DIRECTIONS >> Wherever a line of the listing holds the string "multiple", copy that line.

BEGIN

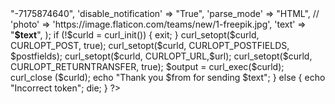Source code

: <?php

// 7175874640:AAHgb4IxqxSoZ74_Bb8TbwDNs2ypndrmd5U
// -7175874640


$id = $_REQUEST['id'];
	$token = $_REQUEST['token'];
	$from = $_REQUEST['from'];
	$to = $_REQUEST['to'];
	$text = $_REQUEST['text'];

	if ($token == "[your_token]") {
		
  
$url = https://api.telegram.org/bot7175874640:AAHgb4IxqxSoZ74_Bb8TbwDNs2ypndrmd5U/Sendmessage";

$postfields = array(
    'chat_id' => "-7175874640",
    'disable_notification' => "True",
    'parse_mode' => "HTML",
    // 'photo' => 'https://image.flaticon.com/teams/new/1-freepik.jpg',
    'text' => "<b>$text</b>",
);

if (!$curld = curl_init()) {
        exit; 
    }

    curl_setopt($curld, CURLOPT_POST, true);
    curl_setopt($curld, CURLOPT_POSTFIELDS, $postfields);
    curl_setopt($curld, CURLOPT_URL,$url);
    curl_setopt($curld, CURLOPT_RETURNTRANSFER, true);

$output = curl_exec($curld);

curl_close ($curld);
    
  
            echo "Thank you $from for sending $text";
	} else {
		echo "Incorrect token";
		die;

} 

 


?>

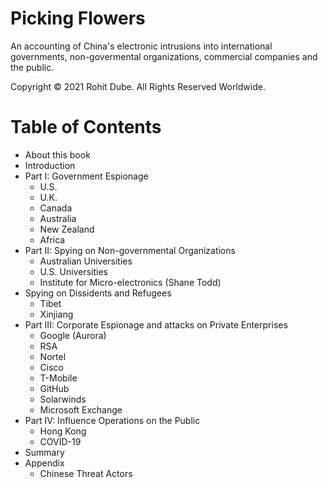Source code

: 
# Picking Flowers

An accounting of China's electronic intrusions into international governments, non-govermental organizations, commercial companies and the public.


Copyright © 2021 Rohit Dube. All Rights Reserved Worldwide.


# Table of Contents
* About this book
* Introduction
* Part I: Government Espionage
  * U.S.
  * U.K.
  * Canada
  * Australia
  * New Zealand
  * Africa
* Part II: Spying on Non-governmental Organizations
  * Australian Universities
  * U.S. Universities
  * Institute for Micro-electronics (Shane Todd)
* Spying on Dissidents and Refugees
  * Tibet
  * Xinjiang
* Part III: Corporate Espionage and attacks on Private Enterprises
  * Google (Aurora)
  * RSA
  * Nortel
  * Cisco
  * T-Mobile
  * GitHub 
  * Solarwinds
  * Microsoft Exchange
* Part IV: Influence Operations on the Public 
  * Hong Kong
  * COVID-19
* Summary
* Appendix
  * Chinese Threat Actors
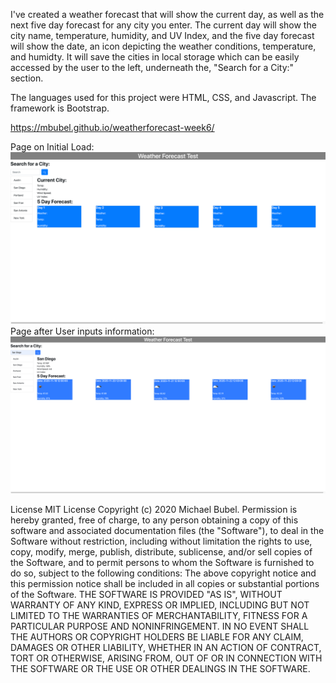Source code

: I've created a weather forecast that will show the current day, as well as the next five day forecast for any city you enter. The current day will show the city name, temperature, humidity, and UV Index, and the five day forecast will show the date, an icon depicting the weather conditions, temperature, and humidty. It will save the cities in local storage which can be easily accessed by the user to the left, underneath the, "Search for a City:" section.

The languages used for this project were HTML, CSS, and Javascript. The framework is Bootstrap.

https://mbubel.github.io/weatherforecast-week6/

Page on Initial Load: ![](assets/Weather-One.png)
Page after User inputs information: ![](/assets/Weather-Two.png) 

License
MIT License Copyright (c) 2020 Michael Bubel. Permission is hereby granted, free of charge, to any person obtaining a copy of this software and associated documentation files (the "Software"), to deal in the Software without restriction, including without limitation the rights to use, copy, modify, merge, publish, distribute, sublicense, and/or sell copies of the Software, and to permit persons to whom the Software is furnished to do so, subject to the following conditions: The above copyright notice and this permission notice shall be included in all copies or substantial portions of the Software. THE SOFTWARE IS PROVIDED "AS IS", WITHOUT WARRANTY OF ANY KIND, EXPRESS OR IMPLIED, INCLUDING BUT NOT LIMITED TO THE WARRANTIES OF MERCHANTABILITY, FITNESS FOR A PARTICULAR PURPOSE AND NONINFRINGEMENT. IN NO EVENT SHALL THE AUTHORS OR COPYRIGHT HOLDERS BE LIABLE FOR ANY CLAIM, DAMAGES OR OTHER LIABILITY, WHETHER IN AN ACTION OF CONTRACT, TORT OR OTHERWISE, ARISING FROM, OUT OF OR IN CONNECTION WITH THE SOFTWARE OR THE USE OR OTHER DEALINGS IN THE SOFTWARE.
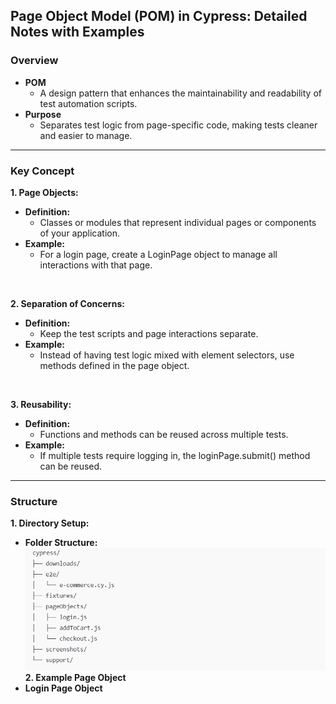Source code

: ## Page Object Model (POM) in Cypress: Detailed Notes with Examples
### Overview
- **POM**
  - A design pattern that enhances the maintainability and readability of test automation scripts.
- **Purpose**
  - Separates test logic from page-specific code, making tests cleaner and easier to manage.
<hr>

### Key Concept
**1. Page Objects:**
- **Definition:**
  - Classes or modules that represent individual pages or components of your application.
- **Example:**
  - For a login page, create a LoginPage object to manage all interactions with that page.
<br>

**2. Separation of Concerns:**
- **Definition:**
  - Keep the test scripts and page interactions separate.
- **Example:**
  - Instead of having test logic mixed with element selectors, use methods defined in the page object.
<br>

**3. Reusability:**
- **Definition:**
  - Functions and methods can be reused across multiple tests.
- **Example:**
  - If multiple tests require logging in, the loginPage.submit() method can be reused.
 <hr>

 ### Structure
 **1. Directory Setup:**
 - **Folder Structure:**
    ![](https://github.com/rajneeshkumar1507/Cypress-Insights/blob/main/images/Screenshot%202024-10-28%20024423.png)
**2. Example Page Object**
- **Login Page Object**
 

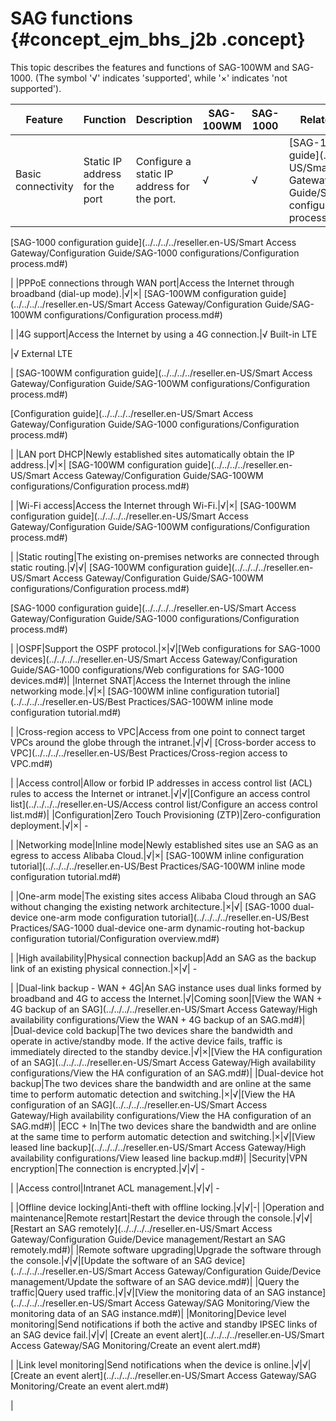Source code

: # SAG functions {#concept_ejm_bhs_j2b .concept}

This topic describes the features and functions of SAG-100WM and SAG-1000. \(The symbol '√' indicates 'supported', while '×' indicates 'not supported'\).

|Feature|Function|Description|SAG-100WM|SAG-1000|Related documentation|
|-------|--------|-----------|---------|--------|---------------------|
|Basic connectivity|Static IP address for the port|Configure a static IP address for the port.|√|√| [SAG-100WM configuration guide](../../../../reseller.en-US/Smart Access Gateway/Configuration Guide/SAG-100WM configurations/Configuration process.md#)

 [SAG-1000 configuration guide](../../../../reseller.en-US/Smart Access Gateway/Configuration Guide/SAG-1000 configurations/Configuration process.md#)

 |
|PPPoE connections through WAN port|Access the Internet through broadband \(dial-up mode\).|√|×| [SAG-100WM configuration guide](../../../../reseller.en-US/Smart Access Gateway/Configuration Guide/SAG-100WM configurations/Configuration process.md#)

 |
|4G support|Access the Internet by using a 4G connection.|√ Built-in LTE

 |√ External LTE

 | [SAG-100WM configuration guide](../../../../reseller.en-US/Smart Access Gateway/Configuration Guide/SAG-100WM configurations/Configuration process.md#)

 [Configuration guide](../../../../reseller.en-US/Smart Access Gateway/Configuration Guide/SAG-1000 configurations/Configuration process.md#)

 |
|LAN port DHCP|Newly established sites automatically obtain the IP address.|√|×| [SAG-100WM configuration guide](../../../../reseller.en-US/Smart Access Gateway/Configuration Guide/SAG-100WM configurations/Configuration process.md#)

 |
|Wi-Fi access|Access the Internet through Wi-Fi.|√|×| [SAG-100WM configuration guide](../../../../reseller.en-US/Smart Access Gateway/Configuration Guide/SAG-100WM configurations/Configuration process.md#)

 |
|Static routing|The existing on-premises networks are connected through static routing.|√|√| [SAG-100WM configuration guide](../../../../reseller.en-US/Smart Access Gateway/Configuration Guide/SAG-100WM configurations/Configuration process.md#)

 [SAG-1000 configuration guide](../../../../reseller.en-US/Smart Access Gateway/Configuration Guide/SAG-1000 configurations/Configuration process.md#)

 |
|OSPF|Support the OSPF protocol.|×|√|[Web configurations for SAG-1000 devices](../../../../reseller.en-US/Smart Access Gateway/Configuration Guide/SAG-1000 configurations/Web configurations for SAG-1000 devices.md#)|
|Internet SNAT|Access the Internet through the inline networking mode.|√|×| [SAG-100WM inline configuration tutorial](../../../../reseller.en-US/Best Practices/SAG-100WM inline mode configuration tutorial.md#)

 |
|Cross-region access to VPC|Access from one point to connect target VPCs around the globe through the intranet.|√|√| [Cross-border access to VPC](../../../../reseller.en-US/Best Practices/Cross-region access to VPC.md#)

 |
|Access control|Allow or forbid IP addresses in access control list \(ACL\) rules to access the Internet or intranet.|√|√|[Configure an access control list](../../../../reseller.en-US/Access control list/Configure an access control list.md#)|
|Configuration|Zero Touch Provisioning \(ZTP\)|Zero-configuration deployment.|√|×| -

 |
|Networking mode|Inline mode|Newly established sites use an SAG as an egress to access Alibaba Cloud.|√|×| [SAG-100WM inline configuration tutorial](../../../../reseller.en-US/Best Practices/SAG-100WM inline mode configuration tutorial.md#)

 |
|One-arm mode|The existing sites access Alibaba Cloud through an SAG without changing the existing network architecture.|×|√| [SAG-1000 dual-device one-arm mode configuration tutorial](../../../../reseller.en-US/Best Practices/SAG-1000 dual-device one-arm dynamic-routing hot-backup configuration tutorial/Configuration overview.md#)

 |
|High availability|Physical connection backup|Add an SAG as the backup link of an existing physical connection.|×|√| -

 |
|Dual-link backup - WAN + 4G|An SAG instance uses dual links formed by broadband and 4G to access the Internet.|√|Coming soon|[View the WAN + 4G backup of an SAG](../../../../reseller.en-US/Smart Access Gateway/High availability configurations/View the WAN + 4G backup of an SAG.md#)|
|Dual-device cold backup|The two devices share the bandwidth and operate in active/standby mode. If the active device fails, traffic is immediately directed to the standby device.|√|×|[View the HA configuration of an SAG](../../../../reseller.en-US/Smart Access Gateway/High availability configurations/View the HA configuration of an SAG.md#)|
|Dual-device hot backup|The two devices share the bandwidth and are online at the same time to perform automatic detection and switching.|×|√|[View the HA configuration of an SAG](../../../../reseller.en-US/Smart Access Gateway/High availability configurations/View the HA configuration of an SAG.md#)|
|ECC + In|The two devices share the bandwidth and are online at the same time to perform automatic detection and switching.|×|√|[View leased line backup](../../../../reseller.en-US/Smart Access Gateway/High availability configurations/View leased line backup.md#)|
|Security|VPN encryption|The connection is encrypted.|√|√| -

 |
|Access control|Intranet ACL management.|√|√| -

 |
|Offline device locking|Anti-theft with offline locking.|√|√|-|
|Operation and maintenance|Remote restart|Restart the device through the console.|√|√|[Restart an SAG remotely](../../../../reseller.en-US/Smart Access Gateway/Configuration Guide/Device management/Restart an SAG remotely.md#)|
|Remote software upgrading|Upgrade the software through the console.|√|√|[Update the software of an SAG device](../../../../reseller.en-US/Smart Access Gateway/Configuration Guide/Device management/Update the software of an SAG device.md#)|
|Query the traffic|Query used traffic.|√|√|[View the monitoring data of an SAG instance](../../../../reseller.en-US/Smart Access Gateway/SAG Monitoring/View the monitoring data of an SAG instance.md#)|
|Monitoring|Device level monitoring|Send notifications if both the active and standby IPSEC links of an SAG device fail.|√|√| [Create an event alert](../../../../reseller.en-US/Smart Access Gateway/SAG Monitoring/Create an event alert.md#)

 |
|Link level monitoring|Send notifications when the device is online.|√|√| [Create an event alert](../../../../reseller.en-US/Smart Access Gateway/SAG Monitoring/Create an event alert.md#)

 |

END

RESULT FOR THIS EXERCISE >>
  - Functions and methods can be reused across multiple tests.
  - If multiple tests require logging in, the loginPage.submit() method can be reused.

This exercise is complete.